→ **Study material**:
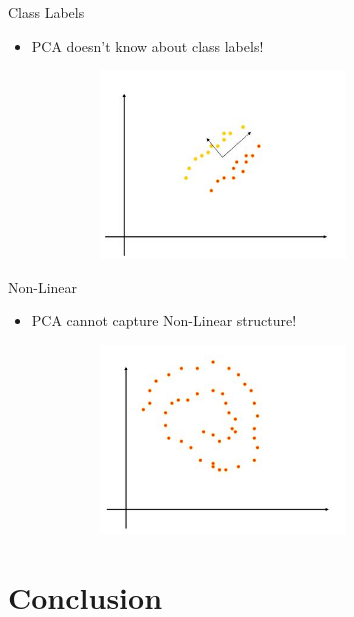 \documentclass[serif, aspectratio=169]{beamer}
\begin{document}
\begin{frame}{Class Labels}
    \begin{itemize}
        \item PCA doesn’t know about class labels!
        \begin{figure}[htpb]
            \begin{center}
                \includegraphics[width=8cm, height=5cm]{pic/labels.JPG}
            \end{center}
        \end{figure}
    \end{itemize}
\end{frame}


\begin{frame}{Non-Linear}
    \begin{itemize}
        \item PCA cannot capture Non-Linear structure!
        \begin{figure}[htpb]
            \begin{center}
                \includegraphics[width=8cm, height=5cm]{pic/nolinear.JPG}
            \end{center}
        \end{figure}
    \end{itemize}
\end{frame}

\section{Conclusion}
\end{document}
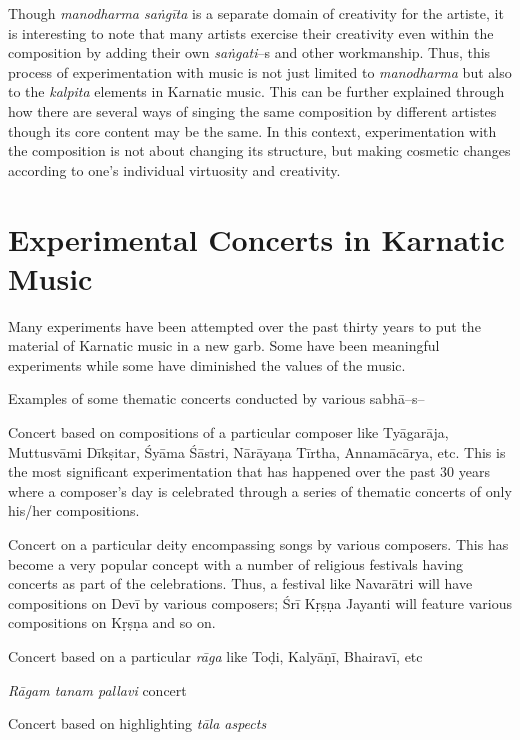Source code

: Though \textit{manodharma saṅgīta} is a separate domain of creativity for the artiste, it is interesting to note that many artists exercise their creativity even within the composition by adding their own \textit{saṅgati}–s and other workmanship. Thus, this process of experimentation with music is not just limited to \textit{manodharma} but also to the \textit{kalpita} elements in Karnatic music. This can be further explained through how there are several ways of singing the same composition by different artistes though its core content may be the same. In this context, experimentation with the composition is not about changing its structure, but making cosmetic changes according to one’s individual virtuosity and creativity.


\section*{Experimental Concerts in Karnatic Music}

Many experiments have been attempted over the past thirty years to put the material of Karnatic music in a new garb. Some have been meaningful experiments while some have diminished the values of the music.

Examples of some thematic concerts conducted by various sabhā–s– 

\item Concert based on compositions of a particular composer like Tyāgarāja, Muttusvāmi Dīkṣitar, Śyāma Śāstri, Nārāyaṇa Tīrtha, Annamācārya, etc. This is the most significant experimentation that has happened over the past 30 years where a composer’s day is celebrated through a series of thematic concerts of only his/her compositions.

 \item Concert on a particular deity encompassing songs by various composers. This has become a very popular concept with a number of religious festivals having concerts as part of the celebrations. Thus, a festival like Navarātri will have compositions on Devī by various composers; Śrī Kṛṣṇa Jayanti will feature various compositions on Kṛṣṇa and so on.

 \item Concert based on a particular \textit{rāga} like Toḍi, Kalyāṇī, Bhairavī, etc

 \item \textit{Rāgam tanam pallavi} concert

 \item Concert based on highlighting \textit{tāla aspects}

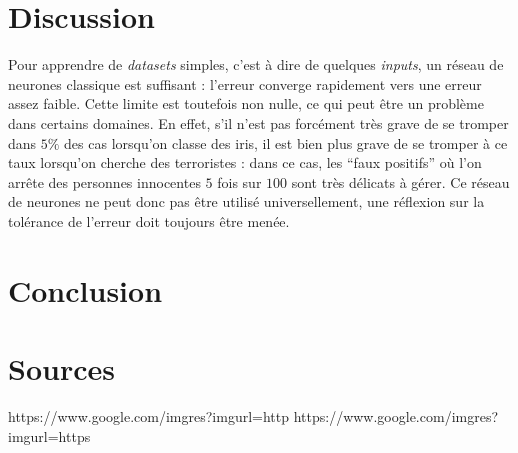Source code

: \documentclass[a4paper,10pt]{article}
\begin{document}
\section{Discussion}

Pour apprendre de \textit{datasets} simples, c'est à dire de quelques \textit{inputs}, un réseau de neurones classique est suffisant : l'erreur converge
rapidement vers une erreur assez faible. Cette limite est toutefois non nulle, ce qui peut être un problème dans certains domaines. En effet, 
s'il n'est pas forcément très grave de se tromper dans $5 \% $ des cas lorsqu'on classe des iris, il est bien plus grave de se tromper à ce taux lorsqu'on 
cherche des terroristes : dans ce cas, les ``faux positifs'' où l'on arrête des personnes innocentes $5$ fois sur $100$ sont très délicats à gérer.
Ce réseau de neurones ne peut donc pas être utilisé universellement, une réflexion sur la tolérance de l'erreur doit toujours être menée.

\section{Conclusion}

\section{Sources}

https://www.google.com/imgres?imgurl=http%
https://www.google.com/imgres?imgurl=https%
\end{document}
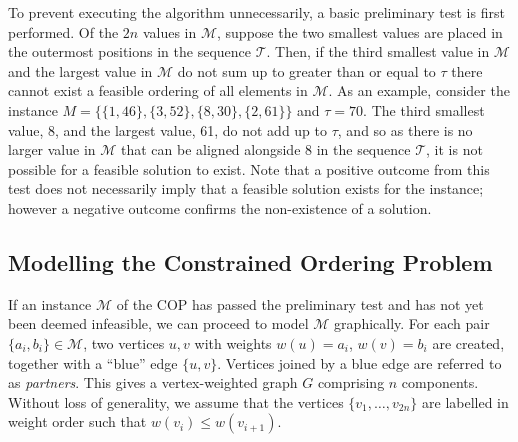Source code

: \documentclass[a4paper,11pt,authoryear]{elsarticle}
\begin{document}
To prevent executing the algorithm unnecessarily, a basic preliminary test is first performed. Of the $2n$ values in $\mathcal{M}$, suppose the two smallest values are placed in the outermost positions in the sequence $\mathcal{T}$. Then, if the third smallest value in $\mathcal{M}$ and the largest value in $\mathcal{M}$ do not sum up to greater than or equal to $\tau$ there cannot exist a feasible ordering of all elements in $\mathcal{M}$. As an example, consider the instance $M = \{\{1,46\}, \{3,52\}, \{8,30\}, \{2, 61\}\}$ and $\tau =70$. The third smallest value, 8, and the largest value, 61, do not add up to $\tau$, and so as there is no larger value in $\mathcal{M}$ that can be aligned alongside 8 in the sequence $\mathcal{T}$, it is not possible for a feasible solution to exist. Note that a positive outcome from this test does not necessarily imply that a feasible solution exists for the instance; however a negative outcome confirms the non-existence of a solution.


\subsection{Modelling the Constrained Ordering Problem}
\label{sub:modelcop}

\noindent If an instance $\mathcal{M}$ of the COP has passed the preliminary test and has not yet been deemed infeasible, we can proceed to model $\mathcal{M}$ graphically. For each pair $\{a_i, b_i\} \in \mathcal{M}$, two vertices $u, v$ with weights $w(u) = a_i$, $w(v) = b_i$ are created, together with a ``blue'' edge $\{u, v\}$. Vertices joined by a blue edge are referred to as \textit{partners}. This gives a vertex-weighted graph $G$ comprising $n$ components. Without loss of generality, we assume that the vertices $\{v_1,\dotsc,v_{2n}\}$ are labelled in weight order such that $w(v_i) \leq w(v_{i+1})$.
\end{document}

→ **Aim of the exercise**:
Nothing but a number is needed: tally the lines of the listing that contain "imgurl".

→ **Task solution**:
2